| Exercise directions |
All lines of the material below that include the string "approach" are to be copied.
***** Available data *****
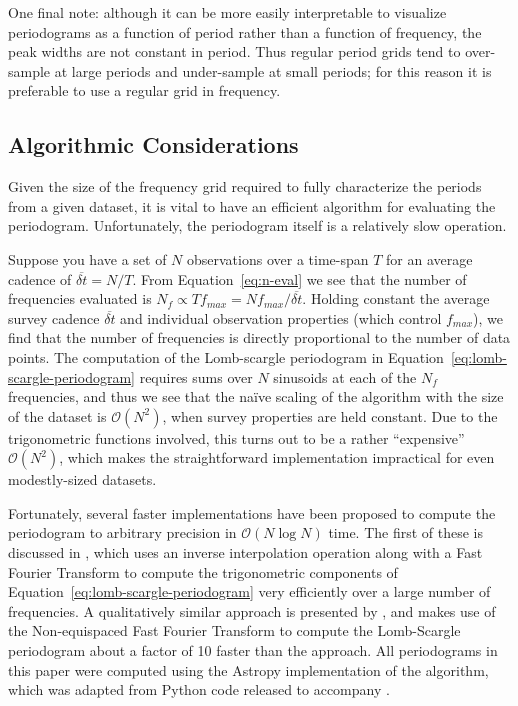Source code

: \documentclass[preprint]{aastex}
\newcommand{\Eq}[1]{Equation~\ref{eq:#1}}
\newcommand{\eq}[1]{\Eq{#1}}
\newcommand{\sectlabel}[1]{\label{sect:#1}}
\begin{document}
One final note: although it can be more easily interpretable to
visualize periodograms as a function of period rather than a function of
frequency, the peak widths are not constant in period.
Thus regular period grids tend to over-sample at large periods and under-sample
at small periods;
for this reason it is preferable to use a regular grid in frequency.




\subsection{Algorithmic Considerations}
\sectlabel{algorithmic-considerations}
Given the size of the frequency grid required to fully characterize the periods
from a given dataset, it is vital to have an efficient algorithm for evaluating
the periodogram. Unfortunately, the periodogram itself is a relatively slow
operation.

Suppose you have a set of $N$ observations over a time-span $T$ for an average
cadence of $\overline{\delta t} = N/T$.
From \eq{n-eval} we see that the number of frequencies evaluated is
$N_f \propto T f_{max} = N f_{max} / \overline{\delta t}$.
Holding constant the average survey cadence $\overline{\delta t}$ and individual
observation properties (which control $f_{max}$), we find that the number of
frequencies is directly proportional to the number of data points.
The computation of the Lomb-scargle periodogram in \eq{lomb-scargle-periodogram}
requires sums over $N$ sinusoids at each of the
$N_f$ frequencies, and thus we see that the
na{\"i}ve scaling of the algorithm with the size of the dataset is
$\mathcal{O}(N^2)$, when survey properties are held constant.
Due to the trigonometric functions involved, this turns out to be a rather
``expensive'' $\mathcal{O}(N^2)$, which makes the straightforward
implementation impractical for even modestly-sized datasets.

Fortunately, several faster implementations have been proposed to compute the
periodogram to arbitrary precision in $\mathcal{O}(N\log N)$ time.
The first of these is discussed in \citet{Press89}, which uses an inverse
interpolation operation along with a Fast Fourier Transform to compute the
trigonometric components of \eq{lomb-scargle-periodogram} very efficiently over
a large number of frequencies.
A qualitatively similar approach is presented by \citet{Leroy2012},
and makes use of the Non-equispaced Fast Fourier Transform
\citep[NFFT, see][]{Keiner2009} to compute the Lomb-Scargle periodogram about
a factor of 10 faster than the \citet{Press89} approach.
All periodograms in this paper were computed using the Astropy
implementation of the \citet{Press89} algorithm, which was adapted from Python
code released to accompany \citet{VanderPlas2015}.
\end{document}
*****
| Answer box |
A qualitatively similar approach is presented by \citet{Leroy2012},
a factor of 10 faster than the \citet{Press89} approach.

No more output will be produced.